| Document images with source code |
- - -

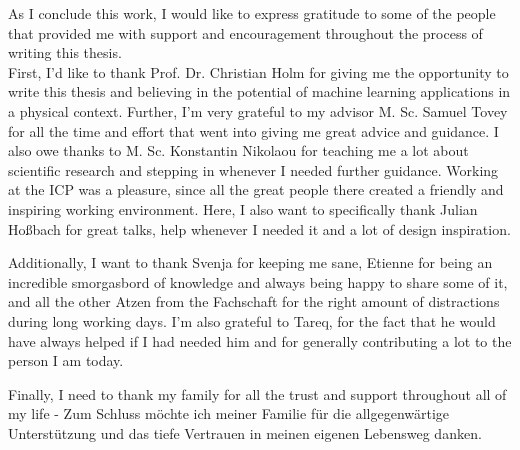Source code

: As I conclude this work, I would like to express gratitude to some of the people that provided me with support and encouragement throughout the process of writing this thesis.\\
First, I'd like to thank Prof. Dr. Christian Holm for giving me the opportunity to write this thesis and believing in the potential of machine learning applications in a physical context. Further, I'm very grateful to my advisor M. Sc. Samuel Tovey for all the time and effort that went into giving me great advice and guidance. I also owe thanks to M. Sc. Konstantin Nikolaou for teaching me a lot about scientific research and stepping in whenever I needed further guidance. Working at the ICP was a pleasure, since all the great people there created a friendly and inspiring working environment. Here, I also want to specifically thank Julian Ho\ss bach for great talks, help whenever I needed it and a lot of design inspiration.\\\par
Additionally, I want to thank Svenja for keeping me sane, Etienne for being an incredible smorgasbord of knowledge and always being happy to share some of it, and all the other Atzen from the Fachschaft for the right amount of distractions during long working days. I'm also grateful to Tareq, for the fact that he would have always helped if I had needed him and for generally contributing a lot to the person I am today.\\\par
Finally, I need to thank my family for all the trust and support throughout all of my life - Zum Schluss möchte ich meiner Familie für die allgegenwärtige Unterstützung und das tiefe Vertrauen in meinen eigenen Lebensweg danken.
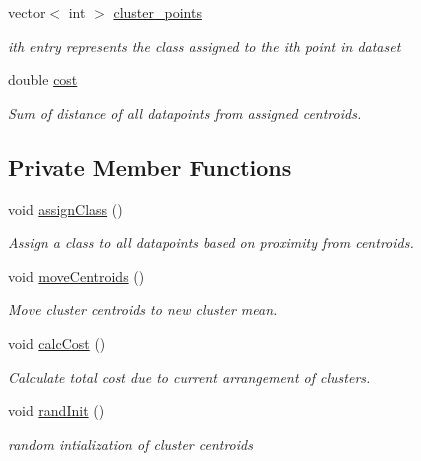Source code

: \begin{DoxyCompactItemize}
\mbox{\label{classKMClassifier_a63a2f43c9ae76ed02708fd003ade29ef}} 
vector$<$ int $>$ \hyperlink{classKMClassifier_a63a2f43c9ae76ed02708fd003ade29ef}{cluster\+\_\+points}
\begin{DoxyCompactList}\small\item\em ith entry represents the class assigned to the ith point in dataset \end{DoxyCompactList}\item 
\mbox{\label{classKMClassifier_ae5ff4fcca2d28dd3ad353cf07d1c8f95}} 
double \hyperlink{classKMClassifier_ae5ff4fcca2d28dd3ad353cf07d1c8f95}{cost}
\begin{DoxyCompactList}\small\item\em Sum of distance of all datapoints from assigned centroids. \end{DoxyCompactList}\end{DoxyCompactItemize}
\subsection*{Private Member Functions}
\begin{DoxyCompactItemize}
\item 
\mbox{\label{classKMClassifier_afd8966241632351a9d691a9c231eab8e}} 
void \hyperlink{classKMClassifier_afd8966241632351a9d691a9c231eab8e}{assign\+Class} ()
\begin{DoxyCompactList}\small\item\em Assign a class to all datapoints based on proximity from centroids. \end{DoxyCompactList}\item 
\mbox{\label{classKMClassifier_a37b8a890fe45e646791118899e2cbddf}} 
void \hyperlink{classKMClassifier_a37b8a890fe45e646791118899e2cbddf}{move\+Centroids} ()
\begin{DoxyCompactList}\small\item\em Move cluster centroids to new cluster mean. \end{DoxyCompactList}\item 
\mbox{\label{classKMClassifier_acead805cb0d025965fe334b6f2799cc3}} 
void \hyperlink{classKMClassifier_acead805cb0d025965fe334b6f2799cc3}{calc\+Cost} ()
\begin{DoxyCompactList}\small\item\em Calculate total cost due to current arrangement of clusters. \end{DoxyCompactList}\item 
\mbox{\label{classKMClassifier_a91d2ea2aefdf7f33a95f7b8f1ca88961}} 
void \hyperlink{classKMClassifier_a91d2ea2aefdf7f33a95f7b8f1ca88961}{rand\+Init} ()
\begin{DoxyCompactList}\small\item\em random intialization of cluster centroids \end{DoxyCompactList}\end{DoxyCompactItemize}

- - -

| Prompt |
Please return every line of the records that contains the word "DoxyCompactItemize".

| Response to this task |
: \begin{DoxyCompactItemize}
\begin{DoxyCompactList}\small\item\em Sum of distance of all datapoints from assigned centroids. \end{DoxyCompactList}\end{DoxyCompactItemize}
\begin{DoxyCompactItemize}
\begin{DoxyCompactList}\small\item\em random intialization of cluster centroids \end{DoxyCompactList}\end{DoxyCompactItemize}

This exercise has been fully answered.